The Flux project aims to provide a complete Continuous Delivery
platform on top of Kubernetes, supporting all the common practices and
tooling in the field, e.g. Helm, kustomize, metrics with Prometheus
and so on.

Flux was the first project to clearly define GitOps practices, which
can be summarised as:

1. Describing your system declaratively;
2. Keeping configuration under source control; and
3. Using software agents to reconcile along
with alerts, etc., to and ensure correctness.

The original presentation for Flux entering the CNCF Sandbox is
[here](https://docs.google.com/presentation/d/1uuXpXkFvRET2DLuvDqiOto0mgkOc8CquT8IvAbDYbig/edit?usp=sharing).
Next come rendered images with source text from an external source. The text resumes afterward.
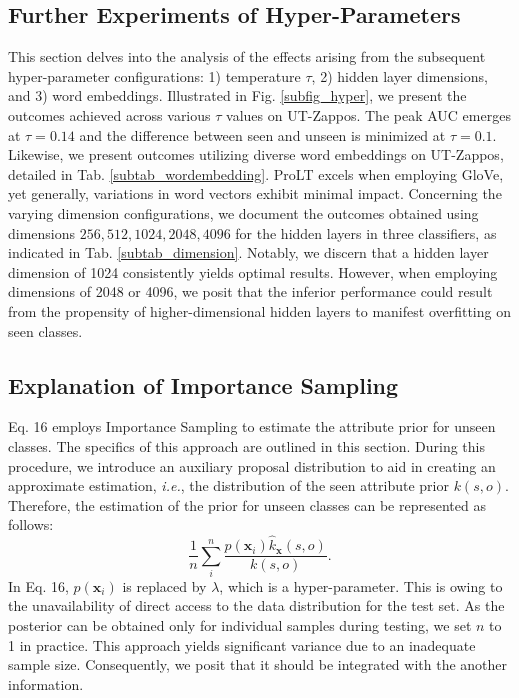 \documentclass[letterpaper]{article} %
\newcommand{\mx}{\mathbf{x}}
\newcommand{\ie}{\textit{i.e.}}
\theoremstyle{definition}
\begin{document}
\subsection{Further Experiments of Hyper-Parameters}
This section delves into the analysis of the effects arising from the subsequent hyper-parameter configurations: 1) temperature $\tau$, 2) hidden layer dimensions, and 3) word embeddings. Illustrated in Fig. \ref{subfig_hyper}, we present the outcomes achieved across various $\tau$ values on UT-Zappos. The peak AUC emerges at $\tau=0.14$ and the difference between seen and unseen is minimized at $\tau=0.1$. Likewise, we present outcomes utilizing diverse word embeddings on UT-Zappos, detailed in Tab. \ref{subtab_wordembedding}. ProLT excels when employing GloVe, yet generally, variations in word vectors exhibit minimal impact. Concerning the varying dimension configurations, we document the outcomes obtained using dimensions ${256,512,1024,2048,4096}$ for the hidden layers in three classifiers, as indicated in Tab. \ref{subtab_dimension}. Notably, we discern that a hidden layer dimension of 1024 consistently yields optimal results. However, when employing dimensions of 2048 or 4096, we posit that the inferior performance could result from the propensity of higher-dimensional hidden layers to manifest overfitting on seen classes.

\subsection{Explanation of Importance Sampling}
Eq. 16 employs Importance Sampling to estimate the attribute prior for unseen classes. The specifics of this approach are outlined in this section. During this procedure, we introduce an auxiliary proposal distribution to aid in creating an approximate estimation, \ie, the distribution of the seen attribute prior $k(s,o)$. Therefore, the estimation of the prior for unseen classes can be represented as follows:
	\begin{equation}
\frac{1}{n}\sum_{i}^{n}\frac{p(\mx_i)\hat{k}_{\mx}(s,o)}{k(s,o)}.
        \label{subeq_is}
	\end{equation}
In Eq. 16, $p(\mx_i)$ is replaced by $\lambda$, which is a hyper-parameter. This is owing to the unavailability of direct access to the data distribution for the test set. As the posterior can be obtained only for individual samples during testing, we set $n$ to 1 in practice. This approach yields significant variance due to an inadequate sample size. Consequently, we posit that it should be integrated with the another information.
\end{document}
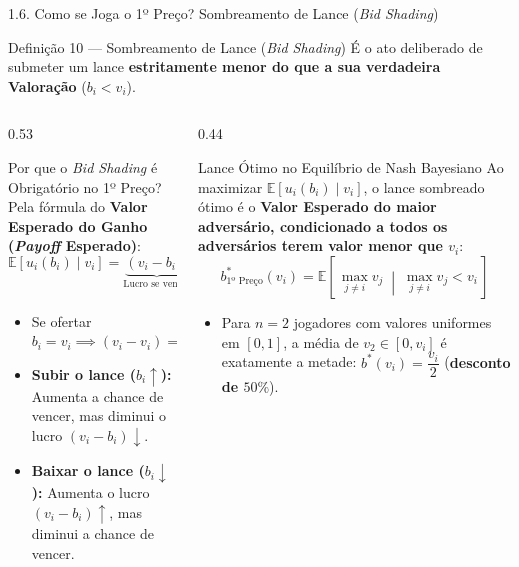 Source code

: \documentclass[aspectratio=169, 10pt]{beamer}
\newcommand{\defbox}[2]{%
  \begin{block}{#1}
    \footnotesize\setlength{\abovedisplayskip}{4pt}\setlength{\belowdisplayskip}{4pt}
    #2\par
  \end{block}%
}
\newcommand{\exbox}[2]{%
  \begin{exampleblock}{#1}
    \footnotesize\setlength{\abovedisplayskip}{4pt}\setlength{\belowdisplayskip}{4pt}
    #2\par
  \end{exampleblock}%
}
\begin{document}
\begin{frame}{1.6. Como se Joga o 1º Preço? Sombreamento de Lance
  (\textit{Bid Shading})}
  \defbox{Definição 10 --- Sombreamento de Lance (\textit{Bid Shading})}{%
    É o ato deliberado de submeter um lance \textbf{estritamente
    menor do que a sua verdadeira Valoração} ($b_i < v_i$).
  }
  \vspace{-0.05cm}
  \begin{columns}[T, onlytextwidth]
    \begin{column}{0.53\textwidth}
      \defbox{Por que o \textit{Bid Shading} é Obrigatório no 1º Preço?}{%
        Pela fórmula do \textbf{Valor Esperado do Ganho
        (\textit{Payoff} Esperado)}:
        \[
          \mathbb{E}[u_i(b_i) \mid v_i] = \underbrace{(v_i -
          b_i)}_{\text{Lucro se vencer}} \times
          \underbrace{\mathbb{P}\!\Big(b_i > \max_{j \neq i}
          b_j\Big)}_{\text{Probabilidade de vencer}}
        \]
      \begin{itemize}\setlength{\itemsep}{2pt}
          \item Se ofertar $b_i = v_i \implies (v_i - v_i) = 0
            \implies \textbf{Ganho esperado ZERO!}$
          \item \textbf{Subir o lance ($b_i \uparrow$):} Aumenta a
            chance de vencer, mas diminui o lucro $(v_i - b_i) \downarrow$.
          \item \textbf{Baixar o lance ($b_i \downarrow$):} Aumenta o
            lucro $(v_i - b_i) \uparrow$, mas diminui a chance de vencer.
        \end{itemize}
      }
    \end{column}
    \begin{column}{0.44\textwidth}
      \exbox{Lance Ótimo no Equilíbrio de Nash Bayesiano}{%
        Ao maximizar $\mathbb{E}[u_i(b_i) \mid v_i]$, o lance
        sombreado ótimo é o \textbf{Valor Esperado do maior
          adversário, condicionado a todos os adversários terem valor
        menor que $v_i$}:
        \[
          \boxed{b_{\text{1º Preço}}^\ast(v_i) = \mathbb{E}\!\left[\,
          \max_{j \neq i} v_j \;\middle|\; \max_{j \neq i} v_j < v_i \,\right]}
        \]
      \begin{itemize}\setlength{\itemsep}{2pt}
          \item Para $n=2$ jogadores com valores uniformes em
            $[0,1]$, a média de $v_2 \in [0, v_i]$ é exatamente a
            metade: $b^\ast(v_i) = \dfrac{v_i}{2}$ (\textbf{desconto
            de $50\%$}).
        \end{itemize}
      }
    \end{column}
  \end{columns}
\end{frame}
\end{document}
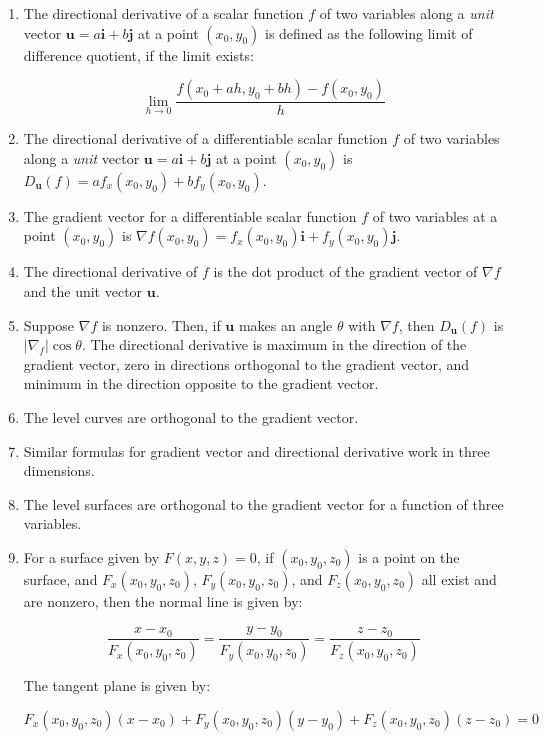 \documentclass[10pt]{amsart}
\begin{document}
\begin{enumerate}
\item The directional derivative of a scalar function
  $f$ of two variables along a {\em unit} vector $\mathbf{u} =
  a\mathbf{i} + b\mathbf{j}$ at a point $(x_0,y_0)$ is defined as the
  following limit of difference quotient, if the limit exists:

  $$\lim_{h \to 0} \frac{f(x_0 + ah, y_0 + bh) - f(x_0,y_0)}{h}$$

\item The directional derivative of a differentiable scalar function
  $f$ of two variables along a {\em unit} vector $\mathbf{u} =
  a\mathbf{i} + b\mathbf{j}$ at a point $(x_0,y_0)$ is
  $D_{\mathbf{u}}(f) = af_x(x_0,y_0) + bf_y(x_0,y_0)$.
\item The gradient vector for a differentiable scalar function $f$ of
  two variables at a point $(x_0,y_0)$ is $\nabla f(x_0,y_0) =
  f_x(x_0,y_0)\mathbf{i} + f_y(x_0,y_0)\mathbf{j}$.
\item The directional derivative of $f$ is the dot product of the
  gradient vector of $\nabla f$ and the unit vector $\mathbf{u}$. 
\item Suppose $\nabla f$ is nonzero. Then, if $\mathbf{u}$ makes an
  angle $\theta$ with $\nabla f$, then $D_{\mathbf{u}}(f)$ is
  $|\nabla_f|\cos \theta$. The directional derivative is maximum in
  the direction of the gradient vector, zero in directions orthogonal
  to the gradient vector, and minimum in the direction opposite to the
  gradient vector.
\item The level curves are orthogonal to the gradient vector.
\item Similar formulas for gradient vector and directional derivative
  work in three dimensions.
\item The level surfaces are orthogonal to the gradient vector for a
  function of three variables.
\item For a surface given by $F(x,y,z) = 0$, if $(x_0,y_0,z_0)$ is a
  point on the surface, and $F_x(x_0,y_0,z_0)$, $F_y(x_0,y_0,z_0)$,
  and $F_z(x_0,y_0,z_0)$ all exist and are nonzero, then the normal
  line is given by:

  $$\frac{x - x_0}{F_x(x_0,y_0,z_0)} = \frac{y - y_0}{F_y(x_0,y_0,z_0)} = \frac{z - z_0}{F_z(x_0,y_0,z_0)}$$

  The tangent plane is given by:

  $$F_x(x_0,y_0,z_0)(x - x_0) + F_y(x_0,y_0,z_0)(y - y_0) + F_z(x_0,y_0,z_0)(z - z_0) = 0$$
\end{enumerate}
\end{document}
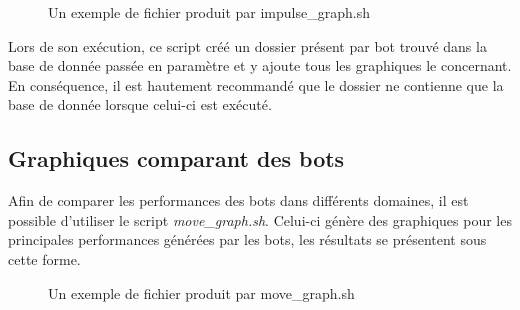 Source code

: \documentclass[10pt,a4paper]{report}
\begin{document}
\begin{figure}[H]
	\caption{\label{fig:impulse_graph} Un exemple de fichier produit par impulse\_graph.sh}
\end{figure}

Lors de son exécution, ce script créé un dossier présent par bot trouvé dans
la base de donnée passée en paramètre et y ajoute tous les graphiques le
concernant. En conséquence, il est hautement recommandé que le dossier ne
contienne que la base de donnée lorsque celui-ci est exécuté.

\subsection{Graphiques comparant des bots}
Afin de comparer les performances des bots dans différents domaines, il est
possible d'utiliser le script \emph{move\_graph.sh}. Celui-ci génère des
graphiques pour les principales performances générées par les bots, les
résultats se présentent sous cette forme.

\begin{figure}[H]
  \caption{\label{fig:move_graph} Un exemple de fichier produit par move\_graph.sh}
\end{figure}
\end{document}
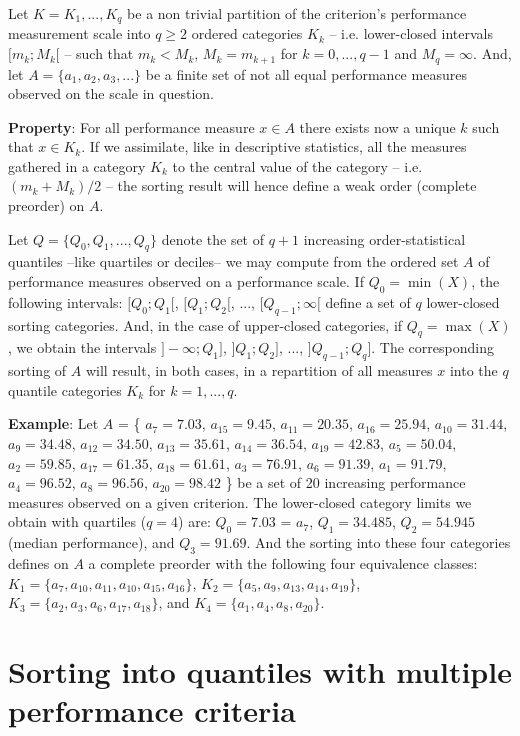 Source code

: Let $K = {K_1 , ..., K_q}$ be a non trivial partition of the criterion’s performance measurement scale into $q \geq 2$ ordered categories $K_k$ – i.e. lower-closed intervals $[m_k ; M_k[$ – such that $m_k < M_k$, $M_k = m_{k+1}$ for $k = 0, ..., q - 1$ and $M_q = \infty$. And, let $A=\{a_1 , a_2 , a_3 , ...\}$ be a finite set of not all equal performance measures observed on the scale in question.

\textbf{Property}: For all performance measure $x \in A$ there exists now a unique $k$ such that $x \in K_k$. If we assimilate, like in descriptive statistics, all the measures gathered in a category $K_k$ to the central value of the category – i.e. $(m_k + M_k)/2$ – the sorting result will hence define a weak order (complete preorder) on $A$.

Let $Q=\{Q_0 , Q_1 , ..., Q_q\}$ denote the set of $q + 1$ increasing order-statistical quantiles –like quartiles or deciles– we may compute from the ordered set $A$ of performance measures observed on a performance scale. If $Q_0 = \min(X)$, the following intervals: $[Q_0 ; Q_1 [$, $[Q_1 ; Q_2 [$, ..., $[Q_{q-1}; \infty[$ define a set of $q$ lower-closed sorting categories. And, in the case of upper-closed categories, if $Q_q = \max(X)$, we obtain the intervals $] -\infty; Q_1]$, $]Q_1 ; Q_2]$, ..., $]Q_{q-1} ; Q_q]$. The corresponding sorting of $A$ will result, in both cases, in a repartition of all measures $x$ into the $q$ quantile categories $K_k$ for $k = 1, ..., q$.

\textbf{Example}: Let $A$ = \{ $a_7 = 7.03$, $a_{15}=9.45$, $a_{11}= 20.35$, $a_{16}= 25.94$, $a_{10}= 31.44$, $a_9= 34.48$, $a_{12}= 34.50$, $a_{13}= 35.61$, $a_{14}= 36.54$, $a_{19}= 42.83$, $a_5= 50.04$, $a_2= 59.85$, $a_{17}= 61.35$, $a_{18}= 61.61$, $a_3= 76.91$, $a_6= 91.39$, $a_1= 91.79$, $a_4= 96.52$, $a_8= 96.56$, $a_{20}= 98.42$ \} be a set of 20 increasing performance measures observed on a given criterion. The lower-closed category limits we obtain with quartiles ($q = 4$) are: $Q_0 = 7.03$ = $a_7$, $Q_1= 34.485$, $Q_2= 54.945$ (median performance), and $Q_3= 91.69$. And the sorting into these four categories defines on $A$ a complete preorder with the following four equivalence classes: $K_1=\{a_7,a_{10},a_{11},a_{10},a_{15},a_{16}\}$, $K_2=\{a_5,a_9,a_{13},a_{14},a_{19}\}$, $K_3=\{a_2,a_3,a_6,a_{17},a_{18}\}$, and $K_4=\{a_1,a_4,a_8,a_{20}\}$.

\section{Sorting into quantiles with multiple performance criteria}
\label{sec:9.2}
## What has happened in the last year

### Contributions

Here is the [devstats
page](https://flux.devstats.cncf.io/d/8/dashboards?orgId=1&refresh=15m)
for Flux. Contributions have been growing fairly steadily over the
year ([devstats
chart](https://flux.devstats.cncf.io/d/7/companies-contributing-in-repository-groups?orgId=1)).

It's also worth looking at the [commits by
repository](https://flux.devstats.cncf.io/d/2/commits-repository-groups?orgId=1&from=now-1y&to=now&var-period=w&var-repogroups=All)
chart, which shows a change in emphasis. In words --

* Many commits before landing in Sandbox 2019-08-15 involved
decoupling from Weave Cloud, splitting out the Helm Operator, etc.
* In the months before and after CNCF Sandbox we had added features
and integrations like kustomize, support for encrypted manifests
with SOPS and lots of other improvements, so in the months after
that we focused on stabilisation, consolidation, docs, etc.
* Contributions largely stayed in the same ball-park, with a growing
proportion of contributions in fluxcd/helm-operator.
* In April 2020 we started experimentation around a more distributed
and focused delivery model within the Flux project, called the
GitOps Toolkit. It uses targeted controllers, for e.g. handling of
git sources, updating images, kustomization and more. This will
help us land some long-standing feature requests and be the
foundation of Flux version 2.

### Maintainers

Our current maintainers are listed in
[fluxcd/flux](https://github.com/fluxcd/flux/blob/master/MAINTAINERS)
and
[fluxcd/helm-operator](https://github.com/fluxcd/helm-operator/blob/master/MAINTAINERS)
-- three out of four working for Weaveworks.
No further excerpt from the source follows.